The present book Impact Mechanics provides an excellent theoretical foundation for engineering students and industrialists dealing with impact problems. This is the second edition of the book, which mainly focuses on non-penetrating collisions. In the first chapter, collisions are categorised into four groups based on the method of analysis, including particle impact, rigid-body impact and transverse and axial impacts on flexible bodies. The assumptions behind each method of analysis and the applicability of each method in solving low-speed impact problems are clearly explained. This is a useful introductory chapter and is especially beneficial to students with little or no background in this subject.

The subsequent four chapters are dedicated to rigid-body impact analysis. The complexity in these chapters gradually increases from simple collinear impacts (one dimensional) in chapter 2, to planar, two-dimensional impacts with eccentric configurations in chapter 3 to three-dimensional impacts in chapter 4. Finally, in chapter 5, tangential compliance is introduced and its effect on stick–slip behaviour is discussed. Various theories such as Hertzian contact theory in chapter 6, elastic wave propagation theory in chapter 7 and vibration analysis in chapter 11 are employed to investigate the effect of local and global (structural) compliance of deformable bodies on impact parameters such as contact pressure, contact duration, coefficient of restitution and energy dissipated through wave propagation during impact.

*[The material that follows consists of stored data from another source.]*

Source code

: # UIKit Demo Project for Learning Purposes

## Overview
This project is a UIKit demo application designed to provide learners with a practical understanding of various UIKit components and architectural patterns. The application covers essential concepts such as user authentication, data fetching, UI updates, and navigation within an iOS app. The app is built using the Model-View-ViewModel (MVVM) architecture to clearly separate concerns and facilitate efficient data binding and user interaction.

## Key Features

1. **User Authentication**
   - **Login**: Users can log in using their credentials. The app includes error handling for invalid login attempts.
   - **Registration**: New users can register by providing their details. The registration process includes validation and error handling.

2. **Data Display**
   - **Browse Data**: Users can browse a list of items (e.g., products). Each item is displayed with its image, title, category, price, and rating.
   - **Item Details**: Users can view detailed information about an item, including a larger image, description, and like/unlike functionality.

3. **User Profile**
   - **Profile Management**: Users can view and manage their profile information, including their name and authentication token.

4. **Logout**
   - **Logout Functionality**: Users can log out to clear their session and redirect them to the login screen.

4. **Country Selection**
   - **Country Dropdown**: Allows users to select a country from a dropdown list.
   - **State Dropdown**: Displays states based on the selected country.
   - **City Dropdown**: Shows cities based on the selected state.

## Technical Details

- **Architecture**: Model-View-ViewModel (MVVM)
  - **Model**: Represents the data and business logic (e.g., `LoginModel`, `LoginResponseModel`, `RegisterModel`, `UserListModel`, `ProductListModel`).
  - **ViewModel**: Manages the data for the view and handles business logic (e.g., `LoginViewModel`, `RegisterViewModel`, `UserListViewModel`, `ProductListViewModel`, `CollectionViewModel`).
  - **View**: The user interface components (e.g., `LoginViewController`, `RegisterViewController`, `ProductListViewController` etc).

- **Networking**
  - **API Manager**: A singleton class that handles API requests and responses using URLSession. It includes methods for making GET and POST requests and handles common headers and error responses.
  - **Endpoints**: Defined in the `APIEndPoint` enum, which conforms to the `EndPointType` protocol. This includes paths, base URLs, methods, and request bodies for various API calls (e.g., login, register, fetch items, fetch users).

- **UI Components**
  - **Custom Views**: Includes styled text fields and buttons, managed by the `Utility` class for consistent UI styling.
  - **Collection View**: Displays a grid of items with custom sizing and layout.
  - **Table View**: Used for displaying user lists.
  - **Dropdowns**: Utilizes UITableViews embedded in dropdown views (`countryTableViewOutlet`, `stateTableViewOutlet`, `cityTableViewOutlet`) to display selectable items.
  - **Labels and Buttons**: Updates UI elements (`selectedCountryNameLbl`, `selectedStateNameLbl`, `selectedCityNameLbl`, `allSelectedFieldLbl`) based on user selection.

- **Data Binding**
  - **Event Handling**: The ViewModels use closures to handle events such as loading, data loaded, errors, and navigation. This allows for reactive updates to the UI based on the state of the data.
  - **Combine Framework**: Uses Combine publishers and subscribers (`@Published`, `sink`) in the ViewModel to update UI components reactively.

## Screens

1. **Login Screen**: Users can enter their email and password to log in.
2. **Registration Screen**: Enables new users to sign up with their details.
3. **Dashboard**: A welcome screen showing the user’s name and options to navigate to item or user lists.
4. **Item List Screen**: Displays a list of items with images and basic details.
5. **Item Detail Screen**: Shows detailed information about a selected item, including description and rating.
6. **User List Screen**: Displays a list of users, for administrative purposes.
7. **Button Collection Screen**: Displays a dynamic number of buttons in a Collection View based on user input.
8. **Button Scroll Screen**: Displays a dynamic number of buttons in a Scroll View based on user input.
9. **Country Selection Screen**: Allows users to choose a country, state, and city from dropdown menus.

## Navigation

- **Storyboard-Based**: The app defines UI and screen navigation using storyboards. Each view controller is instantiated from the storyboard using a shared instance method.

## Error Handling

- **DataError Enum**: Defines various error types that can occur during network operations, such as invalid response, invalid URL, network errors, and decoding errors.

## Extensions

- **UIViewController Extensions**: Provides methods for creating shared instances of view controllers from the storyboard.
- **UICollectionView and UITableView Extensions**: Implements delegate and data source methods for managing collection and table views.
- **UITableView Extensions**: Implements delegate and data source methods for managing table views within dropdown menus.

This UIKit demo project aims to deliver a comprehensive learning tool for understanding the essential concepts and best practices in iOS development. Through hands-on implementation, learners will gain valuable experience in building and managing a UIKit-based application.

Chapter 9 is a new addition to this edition and discusses in detail the influence of material rate dependency, including viscoelasticity and viscoplasticity, on impact parameters. The book also explains the generalised impact analysis of multi-body systems in chapter 8, including mechanisms where rigid bodies are connected by joints and separate bodies that are only in contact. In chapter 11, theory considering the propagation of destabilising waves through mechanical systems including the ‘domino effect’ is discussed.

The book ends by introducing a new short chapter where behaviour of various types of sport balls is explained. Throughout the book, wherever possible, some examples and their solutions are given, and problems are presented at the end of most chapters.

In summary, this is an excellent reference book for graduate-level students and professionals interested in non-colliding impacts. The rich theoretical content of this book alongside recent advances in experimental and numerical methods can provide engineers in particular with necessary knowledge and tools to design more effectively for complex impact problems.